The Matrigel matrix forms a crucial component of the kidney organoid generation process from pluripotent stem cells. “Matrigel matrix helps the cells to survive. They need a malleable support that they can grow into and form more three-dimensional structures in; something that they can actually change and remodel as they're growing,” Freedman explains.

For the kidney-on-a-chip protocol, the Freedman lab uses a relatively strong and stiff extracellular matrix. “We use Corning Collagen I, a highly concentrated form of collagen because these gels need to be stiff for the cells to take on the right shape that we’re interested in,” says Freedman. “If it’s too soft, the whole thing just falls apart, especially because we have fluid running through it.”

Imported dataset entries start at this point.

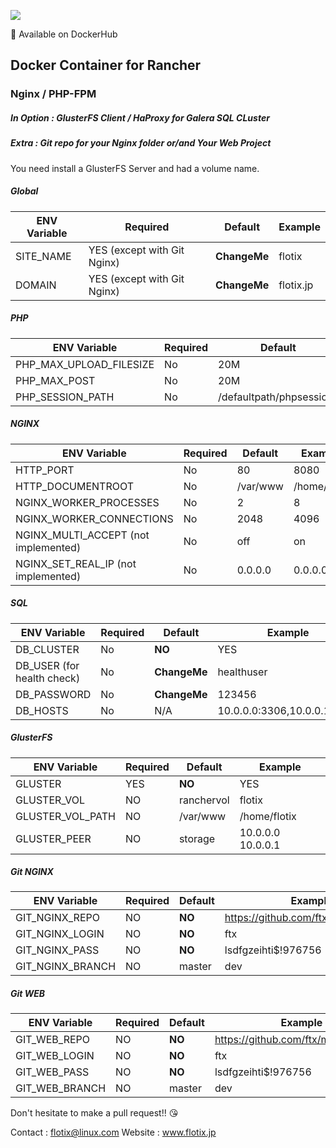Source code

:[![](https://badge.imagelayers.io/flotix/rancher-nginx-php-gluster-ha:latest.svg)](https://imagelayers.io/?images=flotix/rancher-nginx-php-gluster-ha:latest 'Get your own badge on imagelayers.io')

:whale: Available on DockerHub

## Docker Container for Rancher
### Nginx / PHP-FPM
##### In Option : GlusterFS Client /  HaProxy for Galera SQL CLuster
##### Extra : Git repo for your Nginx folder or/and Your Web Project


You need install a GlusterFS Server and had a volume name.

##### Global
|ENV Variable  |Required |Default   |Example   |
|---|---|---|---|
|SITE_NAME   |YES (except with Git Nginx)   |**ChangeMe**   |flotix   |
|DOMAIN   |YES (except with Git Nginx)   |**ChangeMe**   |flotix.jp   |


##### PHP
|ENV Variable  |Required |Default   |Example   |
|---|---|---|---|
|PHP_MAX_UPLOAD_FILESIZE   |No   |20M   |150M   |
|PHP_MAX_POST   |No   |20M   |150M   |
|PHP_SESSION_PATH   |No   |/defaultpath/phpsessions   |/tmp   |


##### NGINX
|ENV Variable  |Required |Default   |Example   |
|---|---|---|---|
|HTTP_PORT   |No   |80   |8080   |
|HTTP_DOCUMENTROOT   |No   |/var/www   |/home/flotix   |
|NGINX_WORKER_PROCESSES  |No   |2   |8   |
|NGINX_WORKER_CONNECTIONS  |No   |2048   |4096   |
|NGINX_MULTI_ACCEPT (not implemented)  |No   |off   |on   |
|NGINX_SET_REAL_IP (not implemented) |No   |0.0.0.0   |0.0.0.0   |

##### SQL
|ENV Variable  |Required |Default   |Example   |
|---|---|---|---|
|DB_CLUSTER   |No   |**NO**   |YES   |
|DB_USER (for health check)   |No   |**ChangeMe**   |healthuser   |
|DB_PASSWORD  |No   |**ChangeMe**   |123456   |
|DB_HOSTS  |No   |N/A   |10.0.0.0:3306,10.0.0.1:3306   |


##### GlusterFS
|ENV Variable  |Required |Default   |Example   |
|---|---|---|---|
|GLUSTER   |YES   |**NO**   |YES   |
|GLUSTER_VOL   |NO   |ranchervol   |flotix   |
|GLUSTER_VOL_PATH  |NO   |/var/www   |/home/flotix   |
|GLUSTER_PEER   |NO   |storage   |10.0.0.0 10.0.0.1   |


##### Git NGINX
|ENV Variable  |Required |Default   |Example   |
|---|---|---|---|
|GIT_NGINX_REPO   |NO   |**NO**   |https://github.com/ftx/mynginxfolder   |
|GIT_NGINX_LOGIN   |NO   |**NO**   |ftx   |
|GIT_NGINX_PASS   |NO   |**NO**   |lsdfgzeihti$!976756   | 
|GIT_NGINX_BRANCH   |NO   |master   |dev   |


##### Git WEB
|ENV Variable  |Required |Default   |Example   |
|---|---|---|---|
|GIT_WEB_REPO   |NO   |**NO**   |https://github.com/ftx/mynginxfolder   |
|GIT_WEB_LOGIN   |NO   |**NO**   |ftx   |
|GIT_WEB_PASS   |NO   |**NO**   |lsdfgzeihti$!976756   | 
|GIT_WEB_BRANCH   |NO   |master   |dev   |


Don't hesitate to make a pull request!! :kissing_heart:

Contact : flotix@linux.com
Website : www.flotix.jp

Alternatively, after the organoids have formed, they are placed inside larger Corning Collagen I droplets to stimulate the cells to grow out and populate. “This way, we study the ability of these cells to migrate out of the organoid, which has ramifications for certain disease processes,” says Freedman. “The tubular cells, which are normally sedentary, can actually migrate out when you give them an environment like that.”

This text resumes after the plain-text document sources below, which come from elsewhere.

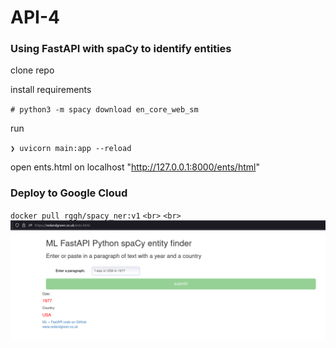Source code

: # API-4

### Using FastAPI with spaCy to identify entities

clone repo

install requirements

`# python3 -m spacy download en_core_web_sm`

run

`❯ uvicorn main:app --reload`

open ents.html on localhost "http://127.0.0.1:8000/ents/html"

### Deploy to Google Cloud

`docker pull rggh/spacy_ner:v1`
`<br>`
`<br>`
![spacy-ml](https://github.com/RGGH/API-4/blob/main/api-spaCy.png)
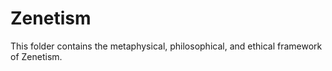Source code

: # Zenetism
This folder contains the metaphysical, philosophical, and ethical framework of Zenetism.
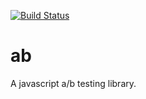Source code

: [![Build Status](https://travis-ci.org/pifantastic/ab.png?branch=master)](https://travis-ci.org/pifantastic/ab)

# ab

A javascript a/b testing library.
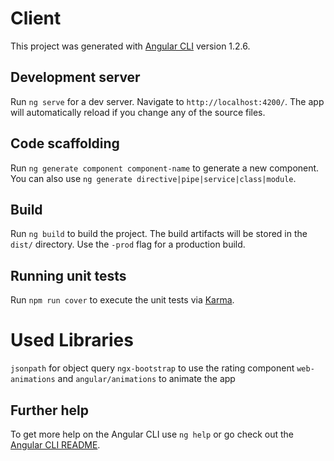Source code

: # Client

This project was generated with [Angular CLI](https://github.com/angular/angular-cli) version 1.2.6.

## Development server

Run `ng serve` for a dev server. Navigate to `http://localhost:4200/`. The app will automatically reload if you change any of the source files.

## Code scaffolding

Run `ng generate component component-name` to generate a new component. You can also use `ng generate directive|pipe|service|class|module`.

## Build

Run `ng build` to build the project. The build artifacts will be stored in the `dist/` directory. Use the `-prod` flag for a production build.

## Running unit tests

Run `npm run cover` to execute the unit tests via [Karma](https://karma-runner.github.io).

# Used Libraries 
`jsonpath` for object query
`ngx-bootstrap` to use the rating component
`web-animations` and `angular/animations` to animate the app


## Further help

To get more help on the Angular CLI use `ng help` or go check out the [Angular CLI README](https://github.com/angular/angular-cli/blob/master/README.md).
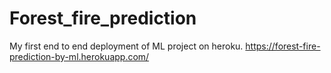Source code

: # Forest_fire_prediction
My first end to end deployment of ML project on heroku.
https://forest-fire-prediction-by-ml.herokuapp.com/
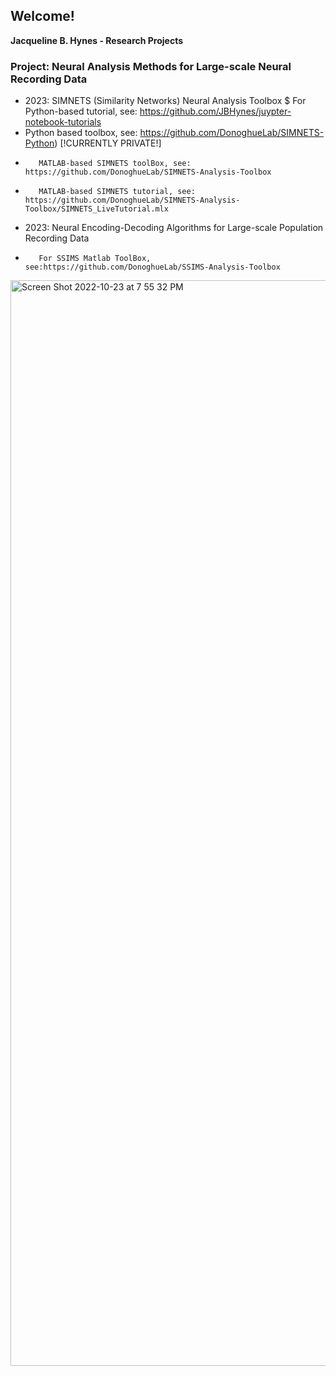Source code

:## Welcome! 
**Jacqueline B. Hynes - Research Projects**

### Project: Neural Analysis Methods for Large-scale Neural Recording Data

- 2023: SIMNETS (Similarity Networks) Neural Analysis Toolbox
$ For Python-based tutorial, see: https://github.com/JBHynes/juypter-notebook-tutorials
-    Python based toolbox, see: https://github.com/DonoghueLab/SIMNETS-Python) [!CURRENTLY PRIVATE!]
-        MATLAB-based SIMNETS toolBox, see:  https://github.com/DonoghueLab/SIMNETS-Analysis-Toolbox
-        MATLAB-based SIMNETS tutorial, see:  https://github.com/DonoghueLab/SIMNETS-Analysis-Toolbox/SIMNETS_LiveTutorial.mlx

            
- 2023: Neural Encoding-Decoding Algorithms for Large-scale Population Recording Data
-        For SSIMS Matlab ToolBox, see:https://github.com/DonoghueLab/SSIMS-Analysis-Toolbox


<img width="1737" alt="Screen Shot 2022-10-23 at 7 55 32 PM" src="https://user-images.githubusercontent.com/29176759/197424575-b2c940d1-7b19-4b47-a9ef-6082f6e24fa8.png">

Better detached than attached

One of the projects in the Freedman lab involves studying polycystic kidney disease using the kidney organoid model. “In polycystic kidney disease, the tubules, which are normally very narrow, swell up to form large balloon-life structures. They eventually crowd out and destroy all the healthy kidney tissue,” explains Freedman. “We’ve been able to get this to actually happen in our kidney organoids by mutating a gene in the stem cells and derive organoids that are mutants. The organoids swell just like the kidney tubules in the disease.”

This swelling process, however, depends on the microenvironment the organoid finds itself in. Freedman adds: “If you grow the organoids in a condition where they’re essentially floating in media, then it accelerates and exacerbates the disease process.” The lab uses Corning ultra-low attachment plates to grow the organoids detached. “They make these big balloon-like cyst structures very well in the ultra-low attachment plates,” notes Freedman. “They don’t do as well when grown in normal tissue culture conditions.”

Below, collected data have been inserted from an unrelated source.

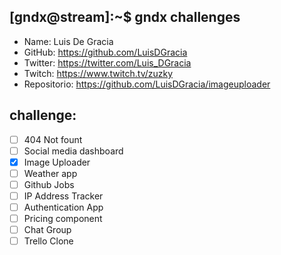 ## [gndx@stream]:~$ gndx challenges

- Name: Luis De Gracia
- GitHub: https://github.com/LuisDGracia
- Twitter: https://twitter.com/Luis_DGracia
- Twitch: https://www.twitch.tv/zuzky
- Repositorio: https://github.com/LuisDGracia/imageuploader

## challenge:
  - [ ] 404 Not fount
  - [ ] Social media dashboard
  - [x] Image Uploader
  - [ ] Weather app
  - [ ] Github Jobs
  - [ ] IP Address Tracker
  - [ ] Authentication App
  - [ ] Pricing component
  - [ ] Chat Group
  - [ ] Trello Clone

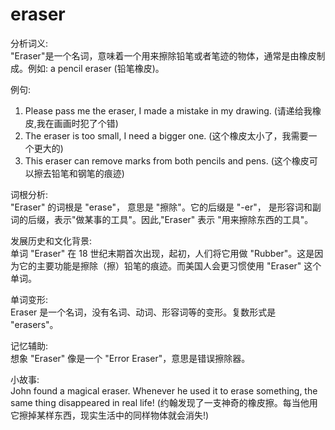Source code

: # eraser

分析词义:  
"Eraser"是一个名词，意味着一个用来擦除铅笔或者笔迹的物体，通常是由橡皮制成。例如: a pencil eraser (铅笔橡皮)。

  

例句:

  

1.  Please pass me the eraser, I made a mistake in my drawing. (请递给我橡皮,我在画画时犯了个错)
2.  The eraser is too small, I need a bigger one. (这个橡皮太小了，我需要一个更大的)
3.  This eraser can remove marks from both pencils and pens. (这个橡皮可以擦去铅笔和钢笔的痕迹)

  

词根分析:  
"Eraser" 的词根是 "erase"， 意思是 "擦除"。它的后缀是 "-er"， 是形容词和副词的后缀，表示"做某事的工具"。因此,"Eraser" 表示 "用来擦除东西的工具"。

  

发展历史和文化背景:  
单词 "Eraser" 在 18 世纪末期首次出现，起初，人们将它用做 "Rubber"。这是因为它的主要功能是擦除（擦）铅笔的痕迹。而美国人会更习惯使用 "Eraser" 这个单词。

  

单词变形:  
Eraser 是一个名词，没有名词、动词、形容词等的变形。复数形式是 "erasers"。

  

记忆辅助:  
想象 "Eraser" 像是一个 "Error Eraser"，意思是错误擦除器。

  

小故事:  
John found a magical eraser. Whenever he used it to erase something, the same thing disappeared in real life! (约翰发现了一支神奇的橡皮擦。每当他用它擦掉某样东西，现实生活中的同样物体就会消失!)
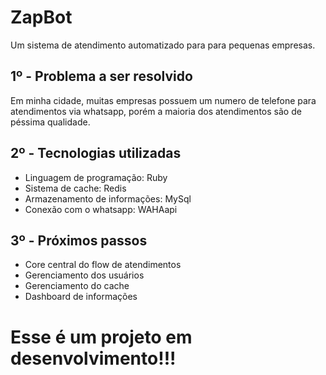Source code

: 
# ZapBot
Um sistema de atendimento automatizado para para pequenas empresas.

## 1º - Problema a ser resolvido
Em minha cidade, muitas empresas possuem um numero de telefone para atendimentos via whatsapp, porém a maioria dos atendimentos são de péssima qualidade.

## 2º - Tecnologias utilizadas
 - Linguagem de programação: Ruby 
 - Sistema de cache: Redis 
 - Armazenamento de informações: MySql 
 - Conexão com o whatsapp: WAHAapi

## 3º - Próximos passos
 - Core central do flow de atendimentos
 - Gerenciamento dos usuários
 - Gerenciamento do cache
 - Dashboard de informações


# Esse é um projeto em desenvolvimento!!!





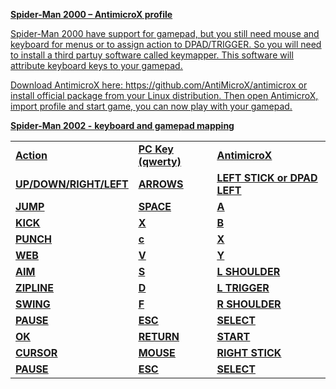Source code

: <u>**Spider-Man 2000 – AntimicroX profile<u>**

Spider-Man 2000 have support for gamepad, but you still need mouse and keyboard for menus or to assign action to DPAD/TRIGGER. 
So you will need to install a third partuy software called keymapper. This software will attribute keyboard keys to your gamepad.

Download AntimicroX here: https://github.com/AntiMicroX/antimicrox 
or install official package from your Linux distribution. 
Then open AntimicroX, import profile and start game, you can now play with your gamepad.

<u>**Spider-Man 2002 -**</u> <u>**keyboard and gamepad mapping**</u>

|                        |                     |                             |
|------------------------|---------------------|-----------------------------|
| **Action**             | **PC Key (qwerty)** | **AntimicroX**              |
| **UP/DOWN/RIGHT/LEFT** | **ARROWS**          | **LEFT STICK or DPAD LEFT** |
| **JUMP**               | **SPACE**           | **A**                       |
| **KICK**               | **X**               | **B**                       |
| **PUNCH**              | **c**               | **X**                       |
| **WEB**                | **V**               | **Y**                       |
| **AIM**                | **S**               | **L SHOULDER**              |
| **ZIPLINE**            | **D**               | **L TRIGGER**               |
| **SWING**              | **F**               | **R SHOULDER**              |
| **PAUSE**              | **ESC**             | **SELECT**                  |
| **OK**                 | **RETURN**          | **START**                   |
| **CURSOR**             | **MOUSE**           | **RIGHT STICK**             |
| **PAUSE**              | **ESC**             | **SELECT**                  |

  
  
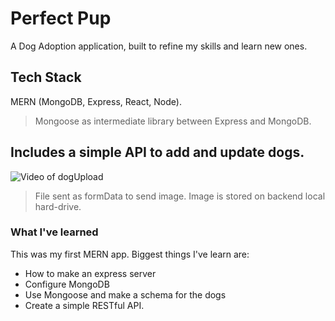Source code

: # Perfect Pup
A Dog Adoption application, built to refine my skills and learn new ones.

## Tech Stack
MERN (MongoDB, Express, React, Node).
>Mongoose as intermediate library between Express and MongoDB.


## Includes a simple API to add and update dogs.
![Video of dogUpload](https://media0.giphy.com/media/XNcqbe6Lw2kwYJBuz4/giphy.gif)
>File sent as formData to send image. Image is stored on backend local hard-drive.

### What I've learned
This was my first MERN app. Biggest things I've learn are:
* How to make an express server
* Configure MongoDB
* Use Mongoose and make a schema for the dogs
* Create a simple RESTful API.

The next big thing for 3D cell culture

High-throughput chemical and genetic screening are soon making their way into 3D cell culture biology. “We’re going to move from a phase where we study one drug and its effects at a time to a stage where we’re interrogating the organoids with thousands of compounds,” says Freedman. 

“This is something you can’t do in the mammalian animal model, so it’s an exciting time for unbiased discovery using organoids. The big data phase is upon us.”